Work instructions: Take each line from the entries that holds "application" and copy it out.

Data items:
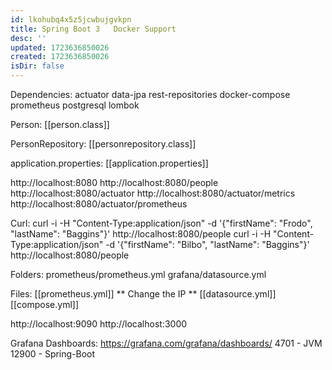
 ```yaml
---
id: lkohubq4x5z5jcwbujgvkpn
title: Spring Boot 3   Docker Support
desc: ''
updated: 1723636850026
created: 1723636850026
isDir: false
---
```

Dependencies:
actuator
data-jpa
rest-repositories
docker-compose
prometheus
postgresql
lombok

Person: [[person.class]]

PersonRepository: [[personrepository.class]]

application.properties: [[application.properties]]

http://localhost:8080
http://localhost:8080/people
http://localhost:8080/actuator
http://localhost:8080/actuator/metrics
http://localhost:8080/actuator/prometheus

Curl:
curl -i -H "Content-Type:application/json" -d '{"firstName": "Frodo", "lastName": "Baggins"}' http://localhost:8080/people
curl -i -H "Content-Type:application/json" -d '{"firstName": "Bilbo", "lastName": "Baggins"}' http://localhost:8080/people

Folders:
prometheus/prometheus.yml
grafana/datasource.yml

Files: 
[[prometheus.yml]] ** Change the IP **
[[datasource.yml]]
[[compose.yml]]

http://localhost:9090
http://localhost:3000

Grafana Dashboards: https://grafana.com/grafana/dashboards/
4701 - JVM
12900 - Spring-Boot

Expected answer:
application.properties: [[application.properties]]
curl -i -H "Content-Type:application/json" -d '{"firstName": "Frodo", "lastName": "Baggins"}' http://localhost:8080/people
curl -i -H "Content-Type:application/json" -d '{"firstName": "Bilbo", "lastName": "Baggins"}' http://localhost:8080/people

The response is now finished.